UK inflation tumbles to 1.7 per cent in September, boosting rate cut bets
British inflation dropped sharply and key price gauges watched by the Bank of England also fell, bolstering bets on an interest rate cut next month and helping finance minister Rachel Reeves before her first budget.
The rate of annual consumer price inflation dropped to 1.7 per cent in September from 2.2 per cent in August, the lowest reading since April 2021 and driven down by lower airfares and petrol prices, the Office for National Statistics said.
A Reuters poll of economists had pointed to a reading of 1.9 per cent.
Sterling fell by four-fifths of a cent against the US dollar and fell sharply against the euro too after the figures were published.
Interest rate futures showed investors were putting a 90 per cent chance on two BoE quarter-point rate cuts by the end of this year, up from a roughly 80 per cent chance on Tuesday.
Yael Selfin, KPMG UK’s chief economist, said inflation was likely to rebound due to Middle East conflict-driven oil price increases and domestic energy price hikes. However, she added that this would not prevent the BoE from cutting interest rates.
“(Greater) labour market slack and continued progress on underlying inflation should provide room for the (BoE) to ease monetary policy further,” Selfin said.
Britain’s finance ministry welcomed the fall in inflation, which offers a helpful backdrop for Reeves as she readies her first budget, due on Oct. 30.
A less inflationary outlook would slightly improve the economic and fiscal outlook for the budget as Reeves struggles to find the extra money to invest in public services and new infrastructure without spooking investors.
Her spending plans will be watched closely by the BoE.

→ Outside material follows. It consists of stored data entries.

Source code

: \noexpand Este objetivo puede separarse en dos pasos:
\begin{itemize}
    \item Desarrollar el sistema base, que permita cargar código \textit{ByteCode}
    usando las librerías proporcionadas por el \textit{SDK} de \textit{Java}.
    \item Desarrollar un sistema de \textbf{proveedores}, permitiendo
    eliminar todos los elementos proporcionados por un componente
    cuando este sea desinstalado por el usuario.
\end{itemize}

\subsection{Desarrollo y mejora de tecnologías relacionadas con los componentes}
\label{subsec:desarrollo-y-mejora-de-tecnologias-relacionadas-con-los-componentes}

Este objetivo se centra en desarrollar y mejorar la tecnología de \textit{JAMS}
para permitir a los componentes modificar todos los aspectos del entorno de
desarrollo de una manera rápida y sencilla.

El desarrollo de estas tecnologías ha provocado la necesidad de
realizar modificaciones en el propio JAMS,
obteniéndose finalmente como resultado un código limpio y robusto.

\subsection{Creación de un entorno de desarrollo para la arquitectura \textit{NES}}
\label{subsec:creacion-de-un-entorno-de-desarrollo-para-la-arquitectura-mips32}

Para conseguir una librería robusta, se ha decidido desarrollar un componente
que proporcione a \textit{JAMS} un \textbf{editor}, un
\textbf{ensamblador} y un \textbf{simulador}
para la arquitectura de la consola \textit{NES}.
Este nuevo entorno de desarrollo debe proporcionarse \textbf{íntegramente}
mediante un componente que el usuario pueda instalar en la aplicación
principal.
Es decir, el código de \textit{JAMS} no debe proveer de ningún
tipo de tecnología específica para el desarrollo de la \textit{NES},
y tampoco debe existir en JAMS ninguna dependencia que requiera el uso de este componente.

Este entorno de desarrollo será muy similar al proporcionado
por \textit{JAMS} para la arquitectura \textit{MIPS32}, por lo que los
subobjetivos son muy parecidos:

“Though the stars are aligning for a November rate cut, the upcoming Budget is the final hurdle as rate setters will want to assess the inflationary impact of any measures announced before loosening policy again,” Suren Thiru, economics director at ICAEW, an accountancy body, said.
Core inflation, which excludes energy, food, alcohol and tobacco, dropped to 3.2 per cent from 3.6 per cent in August.
Services inflation – which the BoE views as the most important gauge of domestically-generated price pressure – sank to its lowest since May 2022 at 4.9 per cent in September, down from 5.6 per cent in August.
The BoE had not expected services inflation to fall below 5 per cent this year in forecasts it published in August, and the reading was below all expectations in the Reuters poll.
There were also signs of weaker inflation pressure ahead. Prices charged by factories for their goods fell by 0.7 per cent in the year to September, the biggest fall since October 2020, during the COVID pandemic.